▶ _BRIEF_:
Reproduce all the entries exactly.

Records from a data source:

========================

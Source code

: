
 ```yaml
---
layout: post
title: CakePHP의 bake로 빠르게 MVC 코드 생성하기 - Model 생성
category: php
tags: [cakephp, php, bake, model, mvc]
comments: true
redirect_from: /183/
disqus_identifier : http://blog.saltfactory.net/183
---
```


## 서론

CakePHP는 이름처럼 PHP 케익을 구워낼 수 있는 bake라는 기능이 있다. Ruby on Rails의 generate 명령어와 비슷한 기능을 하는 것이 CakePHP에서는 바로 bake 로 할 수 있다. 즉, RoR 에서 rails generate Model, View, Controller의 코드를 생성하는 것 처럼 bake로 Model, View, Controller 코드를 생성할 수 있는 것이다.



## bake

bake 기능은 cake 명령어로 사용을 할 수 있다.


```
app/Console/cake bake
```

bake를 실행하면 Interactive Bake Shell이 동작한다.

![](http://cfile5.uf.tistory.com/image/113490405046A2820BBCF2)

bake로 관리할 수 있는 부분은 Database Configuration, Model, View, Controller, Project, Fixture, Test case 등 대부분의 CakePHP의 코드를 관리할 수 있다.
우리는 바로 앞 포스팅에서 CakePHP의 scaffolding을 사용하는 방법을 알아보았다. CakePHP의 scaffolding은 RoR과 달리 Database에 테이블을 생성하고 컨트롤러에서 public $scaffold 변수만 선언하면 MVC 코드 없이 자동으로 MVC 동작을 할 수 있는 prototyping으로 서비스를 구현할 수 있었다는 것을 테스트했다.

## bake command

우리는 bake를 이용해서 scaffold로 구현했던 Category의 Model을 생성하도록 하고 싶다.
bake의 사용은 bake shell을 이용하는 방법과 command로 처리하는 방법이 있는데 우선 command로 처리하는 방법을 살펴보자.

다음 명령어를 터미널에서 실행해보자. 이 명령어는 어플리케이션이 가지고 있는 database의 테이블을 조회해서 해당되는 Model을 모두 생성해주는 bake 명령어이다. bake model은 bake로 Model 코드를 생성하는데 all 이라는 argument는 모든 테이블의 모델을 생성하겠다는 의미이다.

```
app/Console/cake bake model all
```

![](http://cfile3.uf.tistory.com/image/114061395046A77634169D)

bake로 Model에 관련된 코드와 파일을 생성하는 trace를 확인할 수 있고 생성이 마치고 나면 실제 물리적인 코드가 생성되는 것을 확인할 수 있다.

========================

▶ _SOLUTION TO THE PROBLEM_:
Source code

:
 ```yaml
---
layout: post
title: CakePHP의 bake로 빠르게 MVC 코드 생성하기 - Model 생성
category: php
tags: [cakephp, php, bake, model, mvc]
comments: true
redirect_from: /183/
disqus_identifier : http://blog.saltfactory.net/183
---
```


## 서론

CakePHP는 이름처럼 PHP 케익을 구워낼 수 있는 bake라는 기능이 있다. Ruby on Rails의 generate 명령어와 비슷한 기능을 하는 것이 CakePHP에서는 바로 bake 로 할 수 있다. 즉, RoR 에서 rails generate Model, View, Controller의 코드를 생성하는 것 처럼 bake로 Model, View, Controller 코드를 생성할 수 있는 것이다.



## bake

bake 기능은 cake 명령어로 사용을 할 수 있다.


```
app/Console/cake bake
```

bake를 실행하면 Interactive Bake Shell이 동작한다.

![](http://cfile5.uf.tistory.com/image/113490405046A2820BBCF2)

bake로 관리할 수 있는 부분은 Database Configuration, Model, View, Controller, Project, Fixture, Test case 등 대부분의 CakePHP의 코드를 관리할 수 있다.
우리는 바로 앞 포스팅에서 CakePHP의 scaffolding을 사용하는 방법을 알아보았다. CakePHP의 scaffolding은 RoR과 달리 Database에 테이블을 생성하고 컨트롤러에서 public $scaffold 변수만 선언하면 MVC 코드 없이 자동으로 MVC 동작을 할 수 있는 prototyping으로 서비스를 구현할 수 있었다는 것을 테스트했다.

## bake command

우리는 bake를 이용해서 scaffold로 구현했던 Category의 Model을 생성하도록 하고 싶다.
bake의 사용은 bake shell을 이용하는 방법과 command로 처리하는 방법이 있는데 우선 command로 처리하는 방법을 살펴보자.

다음 명령어를 터미널에서 실행해보자. 이 명령어는 어플리케이션이 가지고 있는 database의 테이블을 조회해서 해당되는 Model을 모두 생성해주는 bake 명령어이다. bake model은 bake로 Model 코드를 생성하는데 all 이라는 argument는 모든 테이블의 모델을 생성하겠다는 의미이다.

```
app/Console/cake bake model all
```

![](http://cfile3.uf.tistory.com/image/114061395046A77634169D)

bake로 Model에 관련된 코드와 파일을 생성하는 trace를 확인할 수 있고 생성이 마치고 나면 실제 물리적인 코드가 생성되는 것을 확인할 수 있다.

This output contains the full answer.